Representational considerations in models of sound change
Rebecca Morley (Ohio State)
Tuesday 25 April 2017, 11:00–12:30
1.17 Dugald Stewart Building
One view of phoneme split takes it to be the result of divergent phonetic variants (e.g., Janda and Joseph 2003). Closely tied to this view is the hypothesis of iterativity: socially motivated phonetic exaggeration accumulating over successive generations (e.g., Labov 1972, Guy 1980), or progressive reduction of frequent words over time (Phillips 1984, Bybee 2002). Iterativity is often assumed to be an inherent property of exemplar models. In a typical scenario production starts with the selection of a token from the desired category. The token is then reduced, lenited, or otherwise altered in some way, resulting in a new phonetic token. The new token is added back to the cloud of stored tokens, and the process starts over again (see Pierrehumbert (2001)). Via this production-perception loop words can be reduced two or more times with respect to the originating token. As more frequent words are more often produced, the chances of multiply reduced tokens are higher. However, contrary to expectation, the mechanism described does not consistently result in shorter word lengths for high-frequency vs. low-frequency words. If frequency of occurrence is expressed in number of tokens, and sampling for production is random, then producing a less reduced token is also more likely in high, than low, frequency categories. And regardless of whether tokens decay, or are replaced, the low-frequency category will eventually ‘catch up’ with the higher-frequency category, and all words will achieve some optimal length. In fact, the production side of this model makes even more problematic predictions. If phoneme-level tokens are selected at random from a phonetically detailed exemplar cloud then egregious mismatch is possible; e.g., an [æ] originally followed by an [m] being selected for a pre-[b] context. It is the same at the word level: a word token originally produced in a frequent collocation, selected for a low-frequency context, etc. Indexing exemplar clouds with all the necessary contextual information, however, results in an explosion of categories, and a depletion of category members. In the limit, each category would contain a single member.

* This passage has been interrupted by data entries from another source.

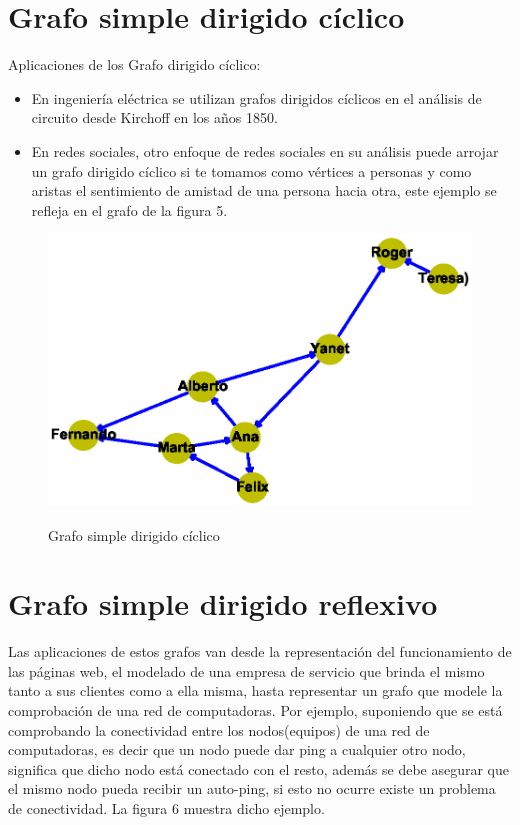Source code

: \documentclass{article}
\begin{document}
\section{Grafo simple dirigido cíclico}
Aplicaciones de los Grafo dirigido cíclico:
\begin{itemize}
\item En ingeniería eléctrica se utilizan grafos dirigidos cíclicos en el análisis de circuito desde Kirchoff en los años 1850.
\item En redes sociales, otro enfoque de redes sociales en su análisis puede arrojar un grafo dirigido cíclico si te tomamos como vértices a personas y como aristas el sentimiento de amistad de una persona hacia otra, este ejemplo se refleja en el grafo de la figura 5.


\end{itemize}
\begin{center}

\end{center}

\begin{figure}[h]
\begin{center}
\includegraphics[scale=0.7]{Graf5.eps}\\
\caption{Grafo simple dirigido cíclico}
\end{center}

\end{figure}
\section{Grafo simple dirigido reflexivo}

Las aplicaciones de estos grafos van desde la representación del funcionamiento de las páginas web, el modelado de una empresa de servicio que brinda el mismo tanto a sus clientes como a ella misma, hasta representar un grafo que modele la comprobación de una red de computadoras. \linebreak
Por ejemplo, suponiendo que se está comprobando la conectividad entre los nodos(equipos) de una red de computadoras, es decir que un nodo puede dar ping a cualquier otro nodo, significa que dicho nodo está conectado con el resto, además se debe asegurar que el mismo nodo pueda recibir un auto-ping, si esto no ocurre existe un problema de conectividad. La figura 6 muestra dicho ejemplo.
\end{document}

Developing a model for the interaction of synchronic variation and diachronic change requires resolving these and other representational issues, some of which only surface when the entire trajectory of change is considered. Thus, while existing models can capture category shift and merger (Pierrehumbert 2001), or contrast stability and dispersion (Garrett and Johnson 2013, Wedel 2004), there are few that can capture both. The model of Sóskuthy (2013) can generate phoneme split, no-change, and no-split with phonetic shift, as the result of vowel lengthening before voiced obstruents. However, these outcomes require a representational structure in which vowel categories contain at least two sub-categories: pre voiced-obstruent, and pre voiceless-obstruent. Crucially, these subcategories are semi-permeable, and greater frequency of occurrence can cause one sub-category to subsume the other. This scenario raises another unresolved question in exemplar modeling: the interaction between higher and lower level categories. Most models work exclusively at one level, and assume the others. But the process by which the necessary categories at the sub-word level are generated from the word level (or vice versa) is non-trivial, and may not be consistent with model assumptions. A category as abstract as “vowels occurring in environments followed by a voiced obstruent” requires a massive amount of generalization over words with different syllable structures, over obstruents at different places of articulation, etc. And if speakers create categories such as this, then they can be expected to create categories such as “vowels before coronals”, etc. It is not at all clear that existing models will be able to ‘scale up’ adequately under this added complexity.
This work gives a formal account of the representational commitments and assumptions of a range of models, and an assessment of their self-consistency. The claim is that the resolution of outstanding problems lies in determining the division between representations and processes. I argue, on the one hand, that phonetic effects such as “vowel lengthening”, or “vowel nasalization” are not processes themselves, but reside at the representational level. On the other hand, speaking rate must be able to apply after exemplar selection to compress or expand tokens as necessary to match speed of production. I consider prosodic effects, such as phrase-final lengthening to be necessarily processual as well. The ramifications of these representational choices are discussed with respect to the necessary constraints on a model deriving categorical sound change from existing synchronic variation.